__TASK REQUIREMENTS__
Which lines of the entries below run from the one holding "881G | 769G" to the one holding "1.6T | 183G", inclusive? Set down exactly those lines and no others.

========================================

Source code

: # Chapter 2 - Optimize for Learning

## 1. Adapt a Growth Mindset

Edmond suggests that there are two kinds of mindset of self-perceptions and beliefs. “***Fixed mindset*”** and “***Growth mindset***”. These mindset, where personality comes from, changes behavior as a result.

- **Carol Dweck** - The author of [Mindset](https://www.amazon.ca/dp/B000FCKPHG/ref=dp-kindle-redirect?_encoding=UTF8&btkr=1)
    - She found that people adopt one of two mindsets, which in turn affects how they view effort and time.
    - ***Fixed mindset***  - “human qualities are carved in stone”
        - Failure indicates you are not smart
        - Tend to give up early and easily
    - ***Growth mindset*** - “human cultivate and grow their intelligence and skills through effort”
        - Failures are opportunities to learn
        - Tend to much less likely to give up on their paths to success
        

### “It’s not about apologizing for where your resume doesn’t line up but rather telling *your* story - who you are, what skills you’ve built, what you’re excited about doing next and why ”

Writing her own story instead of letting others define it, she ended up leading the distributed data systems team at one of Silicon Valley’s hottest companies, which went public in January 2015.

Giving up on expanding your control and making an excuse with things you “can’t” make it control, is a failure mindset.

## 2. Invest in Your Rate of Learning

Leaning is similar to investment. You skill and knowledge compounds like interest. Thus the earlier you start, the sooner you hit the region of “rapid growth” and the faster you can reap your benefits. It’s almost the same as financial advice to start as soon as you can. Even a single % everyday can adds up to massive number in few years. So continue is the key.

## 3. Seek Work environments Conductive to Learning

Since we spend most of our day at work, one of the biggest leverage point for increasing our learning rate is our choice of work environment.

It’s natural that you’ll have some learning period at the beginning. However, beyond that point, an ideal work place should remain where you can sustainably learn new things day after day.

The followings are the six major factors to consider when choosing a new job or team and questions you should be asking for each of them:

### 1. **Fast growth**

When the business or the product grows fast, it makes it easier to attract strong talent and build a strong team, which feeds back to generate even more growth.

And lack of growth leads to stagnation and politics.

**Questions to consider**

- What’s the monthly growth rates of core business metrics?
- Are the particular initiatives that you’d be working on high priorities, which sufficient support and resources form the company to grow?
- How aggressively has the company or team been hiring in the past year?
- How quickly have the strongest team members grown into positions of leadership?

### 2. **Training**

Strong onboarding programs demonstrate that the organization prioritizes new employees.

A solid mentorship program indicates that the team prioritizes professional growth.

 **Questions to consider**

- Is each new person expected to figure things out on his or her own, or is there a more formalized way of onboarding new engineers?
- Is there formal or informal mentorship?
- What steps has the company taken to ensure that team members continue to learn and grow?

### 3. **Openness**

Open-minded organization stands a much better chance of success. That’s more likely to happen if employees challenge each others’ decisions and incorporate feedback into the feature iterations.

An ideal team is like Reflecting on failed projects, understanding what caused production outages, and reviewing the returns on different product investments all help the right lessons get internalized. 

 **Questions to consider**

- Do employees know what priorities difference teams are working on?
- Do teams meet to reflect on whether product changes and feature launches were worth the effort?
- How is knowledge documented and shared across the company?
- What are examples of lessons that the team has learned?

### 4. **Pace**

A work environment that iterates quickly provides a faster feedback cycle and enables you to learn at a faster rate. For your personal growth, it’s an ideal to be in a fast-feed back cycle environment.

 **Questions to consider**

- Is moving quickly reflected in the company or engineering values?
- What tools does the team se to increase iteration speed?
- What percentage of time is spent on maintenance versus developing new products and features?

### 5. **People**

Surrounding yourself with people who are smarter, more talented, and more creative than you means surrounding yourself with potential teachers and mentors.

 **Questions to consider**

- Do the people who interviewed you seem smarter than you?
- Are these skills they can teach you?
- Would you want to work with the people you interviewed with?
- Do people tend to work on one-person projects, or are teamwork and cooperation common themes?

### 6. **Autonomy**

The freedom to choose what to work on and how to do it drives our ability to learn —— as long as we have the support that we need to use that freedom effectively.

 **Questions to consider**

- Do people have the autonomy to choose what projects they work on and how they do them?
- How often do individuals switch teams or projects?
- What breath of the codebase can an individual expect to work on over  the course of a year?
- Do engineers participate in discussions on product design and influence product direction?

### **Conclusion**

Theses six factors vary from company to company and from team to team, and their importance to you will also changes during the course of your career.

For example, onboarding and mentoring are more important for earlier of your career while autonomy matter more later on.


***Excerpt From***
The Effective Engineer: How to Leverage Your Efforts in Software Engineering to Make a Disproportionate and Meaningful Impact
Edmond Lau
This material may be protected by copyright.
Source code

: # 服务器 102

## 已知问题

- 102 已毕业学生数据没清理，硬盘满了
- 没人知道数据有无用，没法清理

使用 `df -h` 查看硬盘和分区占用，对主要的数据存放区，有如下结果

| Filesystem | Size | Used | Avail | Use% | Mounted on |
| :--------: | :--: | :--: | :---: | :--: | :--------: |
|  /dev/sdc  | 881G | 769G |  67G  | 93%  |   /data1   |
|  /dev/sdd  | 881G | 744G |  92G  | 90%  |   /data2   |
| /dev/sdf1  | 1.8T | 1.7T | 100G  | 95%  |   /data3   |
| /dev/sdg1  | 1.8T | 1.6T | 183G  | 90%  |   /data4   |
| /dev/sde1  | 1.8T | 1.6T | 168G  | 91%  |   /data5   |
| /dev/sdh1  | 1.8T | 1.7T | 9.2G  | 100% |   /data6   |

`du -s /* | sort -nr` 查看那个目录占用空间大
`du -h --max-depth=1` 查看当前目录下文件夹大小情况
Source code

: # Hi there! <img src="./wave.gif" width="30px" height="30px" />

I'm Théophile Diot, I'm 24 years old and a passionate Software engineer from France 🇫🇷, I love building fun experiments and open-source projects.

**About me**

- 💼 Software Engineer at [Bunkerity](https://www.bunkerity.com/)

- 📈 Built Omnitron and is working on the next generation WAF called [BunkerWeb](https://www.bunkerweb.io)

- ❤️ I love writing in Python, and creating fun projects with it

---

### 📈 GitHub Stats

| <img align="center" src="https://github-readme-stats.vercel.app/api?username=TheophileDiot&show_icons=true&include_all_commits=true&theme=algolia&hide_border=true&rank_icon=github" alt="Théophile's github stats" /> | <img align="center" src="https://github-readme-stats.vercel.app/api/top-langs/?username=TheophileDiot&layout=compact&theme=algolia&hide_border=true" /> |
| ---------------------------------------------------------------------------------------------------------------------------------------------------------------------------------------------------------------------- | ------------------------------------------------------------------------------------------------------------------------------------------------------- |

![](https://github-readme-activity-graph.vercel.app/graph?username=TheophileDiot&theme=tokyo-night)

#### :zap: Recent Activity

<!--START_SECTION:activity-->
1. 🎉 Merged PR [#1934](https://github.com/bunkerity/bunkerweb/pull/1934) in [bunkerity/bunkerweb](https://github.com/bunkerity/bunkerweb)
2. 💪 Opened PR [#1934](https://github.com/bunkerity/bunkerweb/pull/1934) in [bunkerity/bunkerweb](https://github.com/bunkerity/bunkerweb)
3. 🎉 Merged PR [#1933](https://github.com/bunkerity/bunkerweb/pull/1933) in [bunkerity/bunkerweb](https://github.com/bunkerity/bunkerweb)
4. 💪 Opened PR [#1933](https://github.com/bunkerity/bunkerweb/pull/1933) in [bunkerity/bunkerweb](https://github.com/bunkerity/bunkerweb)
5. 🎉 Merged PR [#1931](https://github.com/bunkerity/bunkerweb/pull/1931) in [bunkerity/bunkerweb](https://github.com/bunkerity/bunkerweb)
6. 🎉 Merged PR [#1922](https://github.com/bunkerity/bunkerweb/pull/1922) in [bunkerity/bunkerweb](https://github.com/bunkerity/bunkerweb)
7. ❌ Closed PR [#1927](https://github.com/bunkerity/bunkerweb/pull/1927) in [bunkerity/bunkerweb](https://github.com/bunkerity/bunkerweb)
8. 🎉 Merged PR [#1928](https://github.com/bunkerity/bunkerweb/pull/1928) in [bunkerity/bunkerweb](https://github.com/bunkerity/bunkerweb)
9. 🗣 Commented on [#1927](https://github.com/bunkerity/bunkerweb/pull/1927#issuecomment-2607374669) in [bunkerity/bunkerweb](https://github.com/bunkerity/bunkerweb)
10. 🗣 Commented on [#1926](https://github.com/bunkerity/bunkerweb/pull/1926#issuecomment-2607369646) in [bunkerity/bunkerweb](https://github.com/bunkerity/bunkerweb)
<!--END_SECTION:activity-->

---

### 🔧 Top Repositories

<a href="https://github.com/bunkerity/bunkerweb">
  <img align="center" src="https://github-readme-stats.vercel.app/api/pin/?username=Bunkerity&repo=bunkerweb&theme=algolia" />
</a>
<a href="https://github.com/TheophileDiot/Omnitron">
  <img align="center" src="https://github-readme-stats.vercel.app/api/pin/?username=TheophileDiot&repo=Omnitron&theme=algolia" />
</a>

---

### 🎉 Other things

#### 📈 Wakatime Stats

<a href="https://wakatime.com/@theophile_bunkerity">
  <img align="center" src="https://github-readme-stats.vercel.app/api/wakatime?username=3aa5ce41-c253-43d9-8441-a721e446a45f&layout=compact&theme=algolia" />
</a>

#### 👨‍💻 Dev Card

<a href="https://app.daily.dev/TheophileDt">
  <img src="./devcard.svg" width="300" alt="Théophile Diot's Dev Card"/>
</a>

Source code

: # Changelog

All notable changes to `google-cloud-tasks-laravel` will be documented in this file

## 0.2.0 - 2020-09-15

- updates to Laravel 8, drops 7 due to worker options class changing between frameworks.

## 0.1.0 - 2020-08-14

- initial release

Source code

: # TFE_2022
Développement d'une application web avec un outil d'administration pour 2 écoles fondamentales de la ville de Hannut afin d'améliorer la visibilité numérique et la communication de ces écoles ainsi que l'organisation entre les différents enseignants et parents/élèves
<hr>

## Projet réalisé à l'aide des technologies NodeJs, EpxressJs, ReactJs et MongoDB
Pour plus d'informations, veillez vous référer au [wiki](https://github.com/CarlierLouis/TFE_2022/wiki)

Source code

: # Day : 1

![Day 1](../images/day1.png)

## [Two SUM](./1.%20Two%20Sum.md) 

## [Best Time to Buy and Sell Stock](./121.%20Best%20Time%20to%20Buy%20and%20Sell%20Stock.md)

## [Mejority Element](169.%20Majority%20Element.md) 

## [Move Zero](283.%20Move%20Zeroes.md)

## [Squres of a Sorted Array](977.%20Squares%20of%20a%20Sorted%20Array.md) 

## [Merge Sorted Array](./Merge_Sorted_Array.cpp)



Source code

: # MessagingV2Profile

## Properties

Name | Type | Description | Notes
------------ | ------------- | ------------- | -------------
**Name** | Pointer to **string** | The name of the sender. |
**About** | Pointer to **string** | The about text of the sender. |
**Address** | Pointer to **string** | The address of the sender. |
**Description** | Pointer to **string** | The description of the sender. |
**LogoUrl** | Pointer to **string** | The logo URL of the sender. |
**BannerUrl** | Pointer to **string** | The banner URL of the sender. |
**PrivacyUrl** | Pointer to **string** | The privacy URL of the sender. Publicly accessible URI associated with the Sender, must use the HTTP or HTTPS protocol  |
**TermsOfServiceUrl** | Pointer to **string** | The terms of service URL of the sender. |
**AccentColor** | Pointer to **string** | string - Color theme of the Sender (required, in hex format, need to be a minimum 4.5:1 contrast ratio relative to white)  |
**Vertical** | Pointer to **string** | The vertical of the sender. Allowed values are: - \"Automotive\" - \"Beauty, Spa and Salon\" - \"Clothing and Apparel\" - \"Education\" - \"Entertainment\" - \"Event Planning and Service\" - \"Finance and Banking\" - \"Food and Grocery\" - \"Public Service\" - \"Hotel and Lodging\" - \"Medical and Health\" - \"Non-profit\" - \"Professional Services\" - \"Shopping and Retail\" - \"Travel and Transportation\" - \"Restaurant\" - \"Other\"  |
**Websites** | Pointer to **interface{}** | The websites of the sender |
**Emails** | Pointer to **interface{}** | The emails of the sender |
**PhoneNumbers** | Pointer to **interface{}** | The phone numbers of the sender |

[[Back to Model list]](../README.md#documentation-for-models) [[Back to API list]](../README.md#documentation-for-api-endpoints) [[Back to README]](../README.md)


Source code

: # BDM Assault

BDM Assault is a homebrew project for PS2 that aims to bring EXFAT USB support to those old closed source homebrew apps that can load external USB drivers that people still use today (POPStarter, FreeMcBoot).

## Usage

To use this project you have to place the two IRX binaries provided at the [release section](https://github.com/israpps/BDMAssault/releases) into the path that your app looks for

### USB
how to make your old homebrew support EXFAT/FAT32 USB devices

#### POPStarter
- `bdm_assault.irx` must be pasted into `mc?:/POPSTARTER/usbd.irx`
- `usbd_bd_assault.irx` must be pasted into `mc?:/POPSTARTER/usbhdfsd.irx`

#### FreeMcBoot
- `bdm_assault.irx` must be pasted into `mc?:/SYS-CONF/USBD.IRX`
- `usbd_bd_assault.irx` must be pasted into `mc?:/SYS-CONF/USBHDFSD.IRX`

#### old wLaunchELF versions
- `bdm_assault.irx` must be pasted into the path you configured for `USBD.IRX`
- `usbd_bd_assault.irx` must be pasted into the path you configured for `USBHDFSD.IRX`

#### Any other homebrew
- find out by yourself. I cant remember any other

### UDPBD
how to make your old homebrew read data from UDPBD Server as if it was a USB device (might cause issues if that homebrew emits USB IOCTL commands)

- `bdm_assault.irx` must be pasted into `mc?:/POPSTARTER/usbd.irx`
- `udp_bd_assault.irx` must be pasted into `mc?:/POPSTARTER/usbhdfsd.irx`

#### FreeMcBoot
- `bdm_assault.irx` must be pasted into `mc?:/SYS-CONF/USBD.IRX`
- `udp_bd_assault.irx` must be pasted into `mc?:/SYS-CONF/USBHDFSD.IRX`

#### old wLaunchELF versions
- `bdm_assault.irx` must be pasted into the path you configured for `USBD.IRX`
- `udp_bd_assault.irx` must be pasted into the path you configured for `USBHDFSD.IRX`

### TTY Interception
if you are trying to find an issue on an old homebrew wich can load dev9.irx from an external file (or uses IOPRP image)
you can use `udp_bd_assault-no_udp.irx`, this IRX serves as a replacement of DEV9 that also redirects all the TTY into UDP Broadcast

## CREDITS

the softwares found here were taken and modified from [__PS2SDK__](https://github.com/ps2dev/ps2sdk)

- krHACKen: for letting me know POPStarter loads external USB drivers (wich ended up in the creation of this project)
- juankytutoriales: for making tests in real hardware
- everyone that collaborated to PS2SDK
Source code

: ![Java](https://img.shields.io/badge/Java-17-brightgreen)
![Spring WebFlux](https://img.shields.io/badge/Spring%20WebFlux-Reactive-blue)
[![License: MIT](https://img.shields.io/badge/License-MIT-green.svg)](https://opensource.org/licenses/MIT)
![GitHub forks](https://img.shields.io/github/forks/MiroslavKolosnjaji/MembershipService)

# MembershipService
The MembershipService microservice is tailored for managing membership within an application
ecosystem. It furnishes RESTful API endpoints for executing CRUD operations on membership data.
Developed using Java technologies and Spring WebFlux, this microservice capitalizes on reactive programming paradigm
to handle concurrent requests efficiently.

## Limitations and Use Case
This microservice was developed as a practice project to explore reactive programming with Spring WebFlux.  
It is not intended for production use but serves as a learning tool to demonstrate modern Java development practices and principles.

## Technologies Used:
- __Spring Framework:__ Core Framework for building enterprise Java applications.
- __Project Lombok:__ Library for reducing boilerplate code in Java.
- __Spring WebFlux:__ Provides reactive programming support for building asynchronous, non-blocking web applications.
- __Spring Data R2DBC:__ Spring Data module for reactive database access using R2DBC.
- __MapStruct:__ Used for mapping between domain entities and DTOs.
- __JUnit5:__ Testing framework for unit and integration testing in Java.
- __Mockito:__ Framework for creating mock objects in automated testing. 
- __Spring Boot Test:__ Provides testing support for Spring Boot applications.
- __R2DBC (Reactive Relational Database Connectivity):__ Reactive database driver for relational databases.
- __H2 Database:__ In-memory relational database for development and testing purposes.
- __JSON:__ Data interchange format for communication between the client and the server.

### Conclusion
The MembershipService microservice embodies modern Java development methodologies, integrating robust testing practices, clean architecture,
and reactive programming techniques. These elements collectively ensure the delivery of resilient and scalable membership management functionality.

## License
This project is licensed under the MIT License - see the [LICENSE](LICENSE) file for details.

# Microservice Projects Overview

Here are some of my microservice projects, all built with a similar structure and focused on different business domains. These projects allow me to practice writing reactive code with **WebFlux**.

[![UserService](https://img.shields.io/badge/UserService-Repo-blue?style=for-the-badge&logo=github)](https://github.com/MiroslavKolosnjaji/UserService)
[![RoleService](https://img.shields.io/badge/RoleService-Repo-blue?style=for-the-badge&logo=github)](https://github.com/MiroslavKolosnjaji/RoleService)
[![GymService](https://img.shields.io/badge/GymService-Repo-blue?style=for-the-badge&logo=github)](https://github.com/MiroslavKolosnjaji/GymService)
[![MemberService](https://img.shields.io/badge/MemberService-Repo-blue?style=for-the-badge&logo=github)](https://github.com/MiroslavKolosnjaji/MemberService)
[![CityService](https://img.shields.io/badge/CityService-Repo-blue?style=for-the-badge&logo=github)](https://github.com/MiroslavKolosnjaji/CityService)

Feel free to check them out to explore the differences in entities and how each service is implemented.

========================================

__EXERCISE OUTPUT__
|  /dev/sdc  | 881G | 769G |  67G  | 93%  |   /data1   |
|  /dev/sdd  | 881G | 744G |  92G  | 90%  |   /data2   |
| /dev/sdf1  | 1.8T | 1.7T | 100G  | 95%  |   /data3   |
| /dev/sdg1  | 1.8T | 1.6T | 183G  | 90%  |   /data4   |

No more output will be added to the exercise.